# Problem details
Look over the data below and give the number of lines containing the word "database", with no other words.
++++ Provided records
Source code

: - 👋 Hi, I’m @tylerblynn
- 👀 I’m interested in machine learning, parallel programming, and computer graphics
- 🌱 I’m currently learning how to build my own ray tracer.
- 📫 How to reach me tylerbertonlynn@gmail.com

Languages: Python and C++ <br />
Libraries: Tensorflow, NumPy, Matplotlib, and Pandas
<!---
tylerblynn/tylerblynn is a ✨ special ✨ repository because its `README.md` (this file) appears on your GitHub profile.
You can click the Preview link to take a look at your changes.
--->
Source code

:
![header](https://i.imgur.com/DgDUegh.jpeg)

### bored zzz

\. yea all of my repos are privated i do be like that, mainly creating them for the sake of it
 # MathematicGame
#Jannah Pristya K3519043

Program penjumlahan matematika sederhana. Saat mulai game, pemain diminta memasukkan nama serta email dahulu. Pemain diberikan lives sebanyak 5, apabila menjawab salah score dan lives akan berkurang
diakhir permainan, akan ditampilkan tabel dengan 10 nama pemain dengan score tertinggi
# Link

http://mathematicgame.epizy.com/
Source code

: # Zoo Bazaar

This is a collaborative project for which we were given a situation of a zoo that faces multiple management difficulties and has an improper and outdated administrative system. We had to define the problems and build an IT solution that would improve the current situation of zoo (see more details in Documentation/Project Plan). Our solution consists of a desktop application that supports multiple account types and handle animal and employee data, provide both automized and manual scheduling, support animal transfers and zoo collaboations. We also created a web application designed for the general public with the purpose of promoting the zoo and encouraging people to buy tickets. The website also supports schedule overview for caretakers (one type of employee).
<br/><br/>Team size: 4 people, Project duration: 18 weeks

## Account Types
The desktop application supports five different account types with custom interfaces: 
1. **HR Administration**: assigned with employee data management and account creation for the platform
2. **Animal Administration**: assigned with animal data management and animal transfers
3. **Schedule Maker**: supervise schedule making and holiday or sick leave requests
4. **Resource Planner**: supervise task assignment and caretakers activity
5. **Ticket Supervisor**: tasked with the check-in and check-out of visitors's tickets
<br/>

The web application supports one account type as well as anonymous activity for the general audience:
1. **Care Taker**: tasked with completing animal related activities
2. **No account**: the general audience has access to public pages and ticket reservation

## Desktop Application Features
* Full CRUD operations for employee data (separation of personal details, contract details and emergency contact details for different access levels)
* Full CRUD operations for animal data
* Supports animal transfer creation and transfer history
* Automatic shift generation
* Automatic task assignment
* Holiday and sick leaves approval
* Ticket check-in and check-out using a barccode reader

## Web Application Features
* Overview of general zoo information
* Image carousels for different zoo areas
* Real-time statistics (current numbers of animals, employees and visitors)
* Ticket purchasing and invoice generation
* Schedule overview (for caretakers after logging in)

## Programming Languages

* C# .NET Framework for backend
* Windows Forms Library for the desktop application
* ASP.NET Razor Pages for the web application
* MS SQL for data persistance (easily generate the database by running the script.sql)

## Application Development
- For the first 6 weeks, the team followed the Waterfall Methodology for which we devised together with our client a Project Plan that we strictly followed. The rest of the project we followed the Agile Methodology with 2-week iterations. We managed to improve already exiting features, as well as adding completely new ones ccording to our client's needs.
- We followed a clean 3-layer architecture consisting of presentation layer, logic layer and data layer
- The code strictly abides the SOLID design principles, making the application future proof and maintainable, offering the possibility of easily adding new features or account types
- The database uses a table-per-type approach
++++++++
++++ Provided records
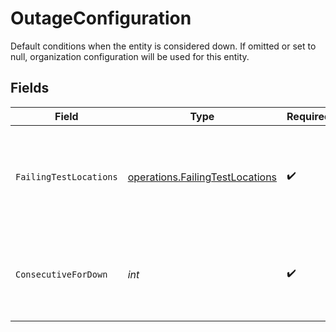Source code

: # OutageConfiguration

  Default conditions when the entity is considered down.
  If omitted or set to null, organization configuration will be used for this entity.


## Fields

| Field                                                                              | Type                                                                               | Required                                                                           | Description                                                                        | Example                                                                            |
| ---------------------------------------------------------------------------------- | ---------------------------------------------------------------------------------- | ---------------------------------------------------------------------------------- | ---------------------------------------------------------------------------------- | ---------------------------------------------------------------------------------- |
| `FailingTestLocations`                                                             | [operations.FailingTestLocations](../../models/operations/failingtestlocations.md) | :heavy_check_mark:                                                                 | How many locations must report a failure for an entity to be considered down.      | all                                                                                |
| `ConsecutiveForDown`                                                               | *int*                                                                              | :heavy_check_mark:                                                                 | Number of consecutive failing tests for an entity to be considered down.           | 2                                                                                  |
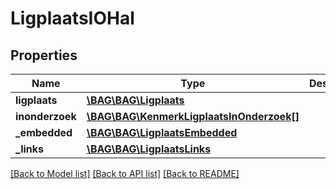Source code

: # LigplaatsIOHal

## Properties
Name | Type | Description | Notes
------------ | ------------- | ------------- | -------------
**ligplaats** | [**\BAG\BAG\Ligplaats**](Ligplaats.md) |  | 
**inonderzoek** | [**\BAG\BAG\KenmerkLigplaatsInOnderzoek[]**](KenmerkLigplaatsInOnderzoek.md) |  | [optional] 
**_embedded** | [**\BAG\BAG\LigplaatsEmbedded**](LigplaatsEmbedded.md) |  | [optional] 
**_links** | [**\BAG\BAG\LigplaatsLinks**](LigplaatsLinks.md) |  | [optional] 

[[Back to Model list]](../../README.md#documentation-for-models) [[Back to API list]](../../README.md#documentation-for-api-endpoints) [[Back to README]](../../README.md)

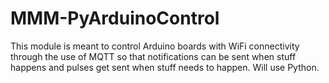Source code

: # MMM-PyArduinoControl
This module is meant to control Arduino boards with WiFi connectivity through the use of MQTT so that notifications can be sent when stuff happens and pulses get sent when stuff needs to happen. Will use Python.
++++++++
# Your response
2